■ WORK REQUEST
Below are the entries. Transcribe exactly the lines from the one with "### 一、:bullett" through the one with "[集合框架 （第 01", ends included, and leave out all others.
———
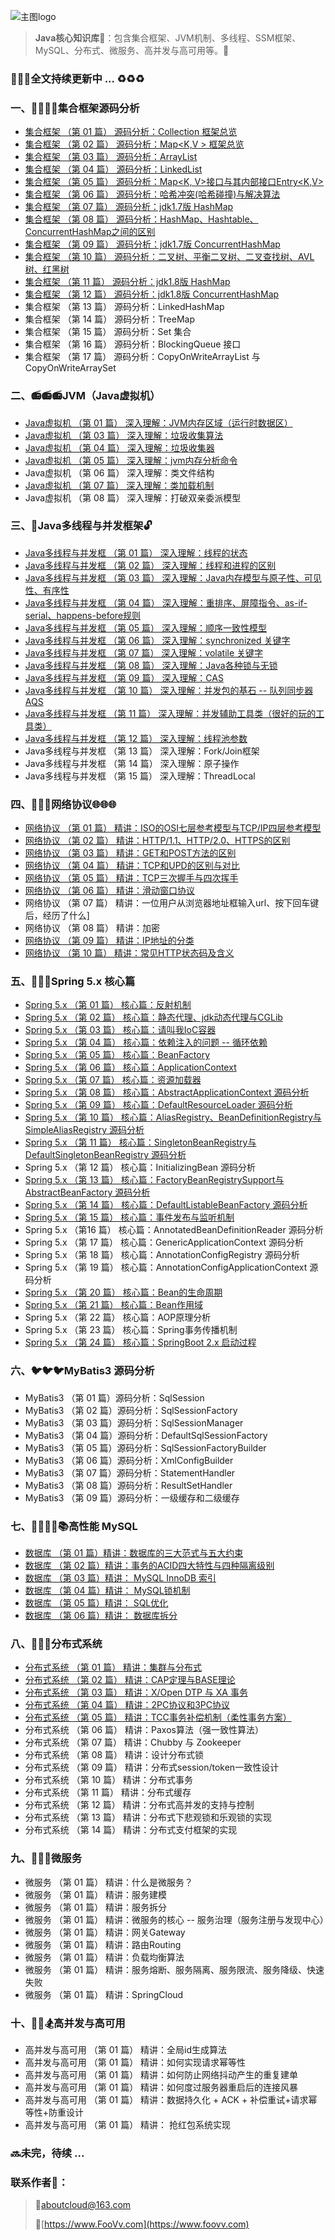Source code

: ![主图logo](https://i.loli.net/2018/12/16/5c15d4a435e63.jpg)

> **Java核心知识库**:school_satchel:：包含集合框架、JVM机制、多线程、SSM框架、MySQL、分布式、微服务、高并发与高可用等。:bookmark:

### :lollipop::lollipop::lollipop:全文持续更新中 ... :recycle::recycle::recycle:

### 一、:bullettrain_side::railway_car::railway_car::railway_car:集合框架源码分析
* [集合框架 （第 01 篇） 源码分析：Collection<E> 框架总览](https://github.com/about-cloud/JavaCore/blob/master/resource/markdown/collection/JavaCollections.md)
* [集合框架 （第 02 篇） 源码分析：Map<K,V > 框架总览](https://github.com/about-cloud/JavaCore/blob/master/resource/markdown/collection/JavaMaps.md)
* [集合框架 （第 03 篇） 源码分析：ArrayList](https://github.com/about-cloud/JavaCore/blob/master/resource/markdown/collection/ArrayList.md)
* [集合框架 （第 04 篇） 源码分析：LinkedList](https://github.com/about-cloud/JavaCore/blob/master/resource/markdown/collection/LinkedList.md)
* [集合框架 （第 05 篇） 源码分析：Map<K, V>接口与其内部接口Entry<K,V>](https://github.com/about-cloud/JavaCore/blob/master/resource/markdown/collection/Map.Entry1.7v.md)
* [集合框架 （第 06 篇） 源码分析：哈希冲突(哈希碰撞)与解决算法](https://github.com/about-cloud/JavaCore/blob/master/resource/markdown/collection/HashConflictsAndResolve.md)
* [集合框架 （第 07 篇） 源码分析：jdk1.7版 HashMap](https://github.com/about-cloud/JavaCore/blob/master/resource/markdown/collection/HashMap1.7v.md)
* [集合框架 （第 08 篇） 源码分析：HashMap、Hashtable、ConcurrentHashMap之间的区别](https://github.com/about-cloud/JavaCore/blob/master/resource/markdown/collection/HashMapHashtableConcurrentHashMap.md)
* [集合框架 （第 09 篇） 源码分析：jdk1.7版 ConcurrentHashMap](https://github.com/about-cloud/JavaCore/blob/master/resource/markdown/collection/ConcurrentHashMap1.7v.md)
* [集合框架 （第 10 篇） 源码分析：二叉树、平衡二叉树、二叉查找树、AVL树、红黑树](https://github.com/about-cloud/JavaCore/blob/master/resource/markdown/collection/BinaryTrees.md)
* [集合框架 （第 11 篇） 源码分析：jdk1.8版 HashMap](https://github.com/about-cloud/JavaCore/blob/master/resource/markdown/collection/HashMap1.8v.md)
* [集合框架 （第 12 篇） 源码分析：jdk1.8版 ConcurrentHashMap](https://github.com/about-cloud/JavaCore/blob/master/resource/markdown/collection/ConcurrentHashMap1.8v.md)
* 集合框架 （第 13 篇） 源码分析：LinkedHashMap
* 集合框架 （第 14 篇） 源码分析：TreeMap
* 集合框架 （第 15 篇） 源码分析：Set<E> 集合
* 集合框架 （第 16 篇） 源码分析：BlockingQueue 接口
* 集合框架 （第 17 篇） 源码分析：CopyOnWriteArrayList 与 CopyOnWriteArraySet


### 二、:radio::radio::radio:JVM（Java虚拟机）
* [Java虚拟机 （第 01 篇） 深入理解：JVM内存区域（运行时数据区）](https://github.com/about-cloud/JavaCore/blob/master/resource/markdown/jvm/RuntimeDataAreas.md)
* [Java虚拟机 （第 03 篇） 深入理解：垃圾收集算法](https://github.com/about-cloud/JavaCore/blob/master/resource/markdown/jvm/GarbageCollectionAlgorithm.md)
* [Java虚拟机 （第 04 篇） 深入理解：垃圾收集器](https://github.com/about-cloud/JavaCore/blob/master/resource/markdown/jvm/GarbageCollector.md)
* [Java虚拟机 （第 05 篇） 深入理解：jvm内存分析命令](https://github.com/about-cloud/JavaCore/blob/master/resource/markdown/jvm/JVMMemoryAnalysisCommand.md)
* Java虚拟机 （第 06 篇） 深入理解：类文件结构
* [Java虚拟机 （第 07 篇） 深入理解：类加载机制](https://github.com/about-cloud/JavaCore/blob/master/resource/markdown/jvm/Classloading.md)
* Java虚拟机 （第 08 篇） 深入理解：打破双亲委派模型


### 三、:closed_lock_with_key:Java多线程与并发框架:unlock:   
* [Java多线程与并发框 （第 01 篇） 深入理解：线程的状态](https://github.com/about-cloud/JavaCore/blob/master/resource/markdown/multithreads/ThreadStatus.md)
* [Java多线程与并发框 （第 02 篇） 深入理解：线程和进程的区别](https://github.com/about-cloud/JavaCore/blob/master/resource/markdown/multithreads/ThreadAndProcess.md)
* [Java多线程与并发框 （第 03 篇） 深入理解：Java内存模型与原子性、可见性、有序性](https://github.com/about-cloud/JavaCore/blob/master/resource/markdown/multithreads/JavaMemoryModle.md)
* [Java多线程与并发框 （第 04 篇） 深入理解：重排序、屏障指令、as-if-serial、happens-before规则](https://github.com/about-cloud/JavaCore/blob/master/resource/markdown/multithreads/ThreadRule.md)
* [Java多线程与并发框 （第 05 篇） 深入理解：顺序一致性模型](https://github.com/about-cloud/JavaCore/blob/master/resource/markdown/multithreads/SequentialConsistencyModel.md)
* [Java多线程与并发框 （第 06 篇） 深入理解：synchronized 关键字](https://github.com/about-cloud/JavaCore/blob/master/resource/markdown/multithreads/synchronized.md)
* [Java多线程与并发框 （第 07 篇） 深入理解：volatile 关键字](https://github.com/about-cloud/JavaCore/blob/master/resource/markdown/multithreads/volatile.md)
* [Java多线程与并发框 （第 08 篇） 深入理解：Java各种锁与无锁](https://github.com/about-cloud/JavaCore/blob/master/resource/markdown/multithreads/LockAndLock-free.md)
* [Java多线程与并发框 （第 09 篇） 深入理解：CAS](https://github.com/about-cloud/JavaCore/blob/master/resource/markdown/multithreads/CompareAndSwap.md)
* [Java多线程与并发框 （第 10 篇） 深入理解：并发包的基石 -- 队列同步器 AQS](https://github.com/about-cloud/JavaCore/blob/master/resource/markdown/multithreads/AbstractQueuedSynchronizer.md)
* [Java多线程与并发框 （第 11 篇） 深入理解：并发辅助工具类（很好的玩的工具类）](https://github.com/about-cloud/JavaCore/blob/master/resource/markdown/multithreads/ConcurrentHelperUtil.md)
* [Java多线程与并发框 （第 12 篇） 深入理解：线程池参数](https://github.com/about-cloud/JavaCore/blob/master/resource/markdown/multithreads/ThreadPool.md)
* Java多线程与并发框 （第 13 篇） 深入理解：Fork/Join框架
* Java多线程与并发框 （第 14 篇） 深入理解：原子操作
* Java多线程与并发框 （第 15 篇） 深入理解：ThreadLocal


### 四、:satellite::satellite::satellite:网络协议:globe_with_meridians::globe_with_meridians::globe_with_meridians:
* [网络协议 （第 01 篇） 精讲：ISO的OSI七层参考模型与TCP/IP四层参考模型](https://github.com/about-cloud/JavaCore/blob/master/resource/markdown/networking/NetworkModel.md)
* [网络协议 （第 02 篇） 精讲：HTTP/1.1、HTTP/2.0、HTTPS的区别](https://github.com/about-cloud/JavaCore/blob/master/resource/markdown/networking/HTTP1.1HTTP2.0HTTPS.md)
* [网络协议 （第 03 篇） 精讲：GET和POST方法的区别](https://github.com/about-cloud/JavaCore/blob/master/resource/markdown/networking/GetPost.md)
* [网络协议 （第 04 篇） 精讲：TCP和UPD的区别与对比](https://github.com/about-cloud/JavaCore/blob/master/resource/markdown/networking/TCPAndUDP.md)
* [网络协议 （第 05 篇） 精讲：TCP三次握手与四次挥手](https://github.com/about-cloud/JavaCore/blob/master/resource/markdown/networking/TCPConnectAndDisconnect.md)
* [网络协议 （第 06 篇） 精讲：滑动窗口协议](https://github.com/about-cloud/JavaCore/blob/master/resource/markdown/networking/SlidingWindowProtocol.md)
* 网络协议 （第 07 篇） 精讲：一位用户从浏览器地址框输入url、按下回车键后，经历了什么]
* 网络协议 （第 08 篇） 精讲：加密
* [网络协议 （第 09 篇） 精讲：IP地址的分类](https://github.com/about-cloud/JavaCore/blob/master/resource/markdown/networking/IPAddressClassification.md)
* [网络协议 （第 10 篇） 精讲：常见HTTP状态码及含义](https://github.com/about-cloud/JavaCore/blob/master/resource/markdown/networking/StateCode.md)


### 五、:leaves::four_leaf_clover::fountain:Spring 5.x 核心篇
* [Spring 5.x （第 01 篇） 核心篇：反射机制](https://github.com/about-cloud/JavaCore/blob/master/resource/markdown/spring/Reflection.md)
* [Spring 5.x （第 02 篇） 核心篇：静态代理、jdk动态代理与CGLib](https://github.com/about-cloud/JavaCore/blob/master/resource/markdown/spring/DynamicProxy.md)
* [Spring 5.x （第 03 篇） 核心篇：请叫我IoC容器](https://github.com/about-cloud/JavaCore/blob/master/resource/markdown/spring/InversionOfControl.md)
* [Spring 5.x （第 04 篇） 核心篇：依赖注入的问题 -- 循环依赖](https://github.com/about-cloud/JavaCore/blob/master/resource/markdown/spring/CyclicDependence.md)
* [Spring 5.x （第 05 篇） 核心篇：BeanFactory](https://github.com/about-cloud/JavaCore/blob/master/resource/markdown/spring/BeanFactory.md)
* [Spring 5.x （第 06 篇） 核心篇：ApplicationContext](https://github.com/about-cloud/JavaCore/blob/master/resource/markdown/spring/ApplicationContext.md)
* [Spring 5.x （第 07 篇） 核心篇：资源加载器](https://github.com/about-cloud/JavaCore/blob/master/resource/markdown/spring/DefaultResourceLoader.md)
* [Spring 5.x （第 08 篇） 核心篇：AbstractApplicationContext 源码分析](https://github.com/about-cloud/JavaCore/blob/master/resource/markdown/spring/AbstractApplicationContext.md)
* [Spring 5.x （第 09 篇） 核心篇：DefaultResourceLoader 源码分析](https://github.com/about-cloud/JavaCore/blob/master/resource/markdown/spring/DefaultResourceLoader.md)
* [Spring 5.x （第 10 篇） 核心篇：AliasRegistry、BeanDefinitionRegistry与 SimpleAliasRegistry 源码分析](https://github.com/about-cloud/JavaCore/blob/master/resource/markdown/spring/AliasRegistry.md)
* [Spring 5.x （第 11 篇） 核心篇：SingletonBeanRegistry与DefaultSingletonBeanRegistry 源码分析](https://github.com/about-cloud/JavaCore/blob/master/resource/markdown/spring/SingletonBeanRegistry.md)
* Spring 5.x （第 12 篇） 核心篇：InitializingBean 源码分析
* [Spring 5.x （第 13 篇） 核心篇：FactoryBeanRegistrySupport与AbstractBeanFactory 源码分析](https://github.com/about-cloud/JavaCore/blob/master/resource/markdown/spring/AbstractBeanFactory.md)
* [Spring 5.x （第 14 篇） 核心篇：DefaultListableBeanFactory 源码分析](https://github.com/about-cloud/JavaCore/blob/master/resource/markdown/spring/DefaultListableBeanFactory.md)
* [Spring 5.x （第 15 篇） 核心篇：事件发布与监听机制](https://github.com/about-cloud/JavaCore/blob/master/resource/markdown/spring/ApplicationEvent.md)
* Spring 5.x （第16 篇） 核心篇：AnnotatedBeanDefinitionReader 源码分析
* Spring 5.x （第 17 篇） 核心篇：GenericApplicationContext 源码分析
* Spring 5.x （第 18 篇） 核心篇：AnnotationConfigRegistry 源码分析
* Spring 5.x （第 19 篇） 核心篇：AnnotationConfigApplicationContext 源码分析
* [Spring 5.x （第 20 篇） 核心篇：Bean的生命周期](https://github.com/about-cloud/JavaCore/blob/master/resource/markdown/spring/BeanLifeCycle.md)
* [Spring 5.x （第 21 篇） 核心篇：Bean作用域](https://github.com/about-cloud/JavaCore/blob/master/resource/markdown/spring/BeanScope.md)
* Spring 5.x （第 22 篇） 核心篇：AOP原理分析
* Spring 5.x （第 23 篇） 核心篇：Spring事务传播机制
* [Spring 5.x （第 24 篇） 核心篇：SpringBoot 2.x 启动过程](https://github.com/about-cloud/JavaCore/blob/master/resource/markdown/spring/SpringBootStart-upProcedure.md)


### 六、:bird::bird::bird:MyBatis3 源码分析
* MyBatis3 （第 01 篇）源码分析：SqlSession
* MyBatis3 （第 02 篇）源码分析：SqlSessionFactory
* MyBatis3 （第 03 篇）源码分析：SqlSessionManager
* MyBatis3 （第 04 篇）源码分析：DefaultSqlSessionFactory
* MyBatis3 （第 05 篇）源码分析：SqlSessionFactoryBuilder
* MyBatis3 （第 06 篇）源码分析：XmlConfigBuilder
* MyBatis3 （第 07 篇）源码分析：StatementHandler
* MyBatis3 （第 08 篇）源码分析：ResultSetHandler
* MyBatis3 （第 09 篇）源码分析：一级缓存和二级缓存


### 七、:closed_book::green_book::blue_book::notebook_with_decorative_cover::books:高性能 MySQL
* [数据库 （第 01 篇）精讲：数据库的三大范式与五大约束](https://github.com/about-cloud/JavaCore/blob/master/resource/markdown/database/NormalformAndConstraint.md)
* [数据库 （第 02 篇）精讲：事务的ACID四大特性与四种隔离级别](https://github.com/about-cloud/JavaCore/blob/master/resource/markdown/database/ACIDAndIsolationLevel.md)
* [数据库 （第 03 篇）精讲： MySQL InnoDB 索引](https://github.com/about-cloud/JavaCore/blob/master/resource/markdown/database/InnoDB.md)
* [数据库 （第 04 篇）精讲： MySQL锁机制](https://github.com/about-cloud/JavaCore/blob/master/resource/markdown/database/MySQLLock.md)
* [数据库 （第 05 篇）精讲： SQL优化](https://github.com/about-cloud/JavaCore/blob/master/resource/markdown/database/SQLOptimization.md)
* [数据库 （第 06 篇）精讲： 数据库拆分](https://github.com/about-cloud/JavaCore/blob/master/resource/markdown/database/DBSplit.md)


### 八、:telescope::tokyo_tower::satellite:分布式系统
* [分布式系统 （第 01 篇） 精讲：集群与分布式](https://github.com/about-cloud/JavaCore/blob/master/resource/markdown/distribution/WhatisDistributed.md)
* [分布式系统 （第 02 篇） 精讲：CAP定理与BASE理论](https://github.com/about-cloud/JavaCore/blob/master/resource/markdown/distribution/CAPandBASE.md)
* [分布式系统 （第 03 篇） 精讲：X/Open DTP 与 XA 事务](https://github.com/about-cloud/JavaCore/blob/master/resource/markdown/distribution/XA.md)
* [分布式系统 （第 04 篇） 精讲：2PC协议和3PC协议](https://github.com/about-cloud/JavaCore/blob/master/resource/markdown/distribution/2PCand3PC.md)
* [分布式系统 （第 05 篇） 精讲：TCC事务补偿机制（柔性事务方案）](https://github.com/about-cloud/JavaCore/blob/master/resource/markdown/distribution/TryConfirmCancel.md)
* 分布式系统 （第 06 篇） 精讲：Paxos算法（强一致性算法）
* 分布式系统 （第 07 篇） 精讲：Chubby 与 Zookeeper
* 分布式系统 （第 08 篇） 精讲：设计分布式锁
* 分布式系统 （第 09 篇） 精讲：分布式session/token一致性设计
* 分布式系统 （第 10 篇） 精讲：分布式事务
* 分布式系统 （第 11 篇） 精讲：分布式缓存
* 分布式系统 （第 12 篇） 精讲：分布式高并发的支持与控制
* 分布式系统 （第 13 篇） 精讲：分布式下悲观锁和乐观锁的实现
* 分布式系统 （第 14 篇） 精讲：分布式支付框架的实现


### 九、:microscope::microscope::microscope:微服务
* 微服务 （第 01 篇） 精讲：什么是微服务？
* 微服务 （第 01 篇） 精讲：服务建模
* 微服务 （第 01 篇） 精讲：服务拆分
* 微服务 （第 01 篇） 精讲：微服务的核心 -- 服务治理（服务注册与发现中心）
* 微服务 （第 01 篇） 精讲：网关Gateway
* 微服务 （第 01 篇） 精讲：路由Routing
* 微服务 （第 01 篇） 精讲：负载均衡算法
* 微服务 （第 01 篇） 精讲：服务熔断、服务隔离、服务限流、服务降级、快速失败
* 微服务 （第 01 篇） 精讲：SpringCloud


### 十、:bicyclist::horse_racing::snowboarder:高并发与高可用
* 高并发与高可用 （第 01 篇） 精讲：全局id生成算法
* 高并发与高可用 （第 01 篇） 精讲：如何实现请求幂等性
* 高并发与高可用 （第 01 篇） 精讲：如何防止网络抖动产生的重复建单
* 高并发与高可用 （第 01 篇） 精讲：如何度过服务器重启后的连接风暴
* 高并发与高可用 （第 01 篇） 精讲：数据持久化 + ACK + 补偿重试+请求幂等性+防重设计
* 高并发与高可用 （第 01 篇） 精讲： 抢红包系统实现

### :soon:未完，待续  ...

### 联系作者:flags:：

> :postbox:aboutcloud@163.com
>
> :dizzy:[https://www.FooVv.com](https://www.foovv.com)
———
■ WORKED SOLUTION
### 一、:bullettrain_side::railway_car::railway_car::railway_car:集合框架源码分析
* [集合框架 （第 01 篇） 源码分析：Collection<E> 框架总览](https://github.com/about-cloud/JavaCore/blob/master/resource/markdown/collection/JavaCollections.md)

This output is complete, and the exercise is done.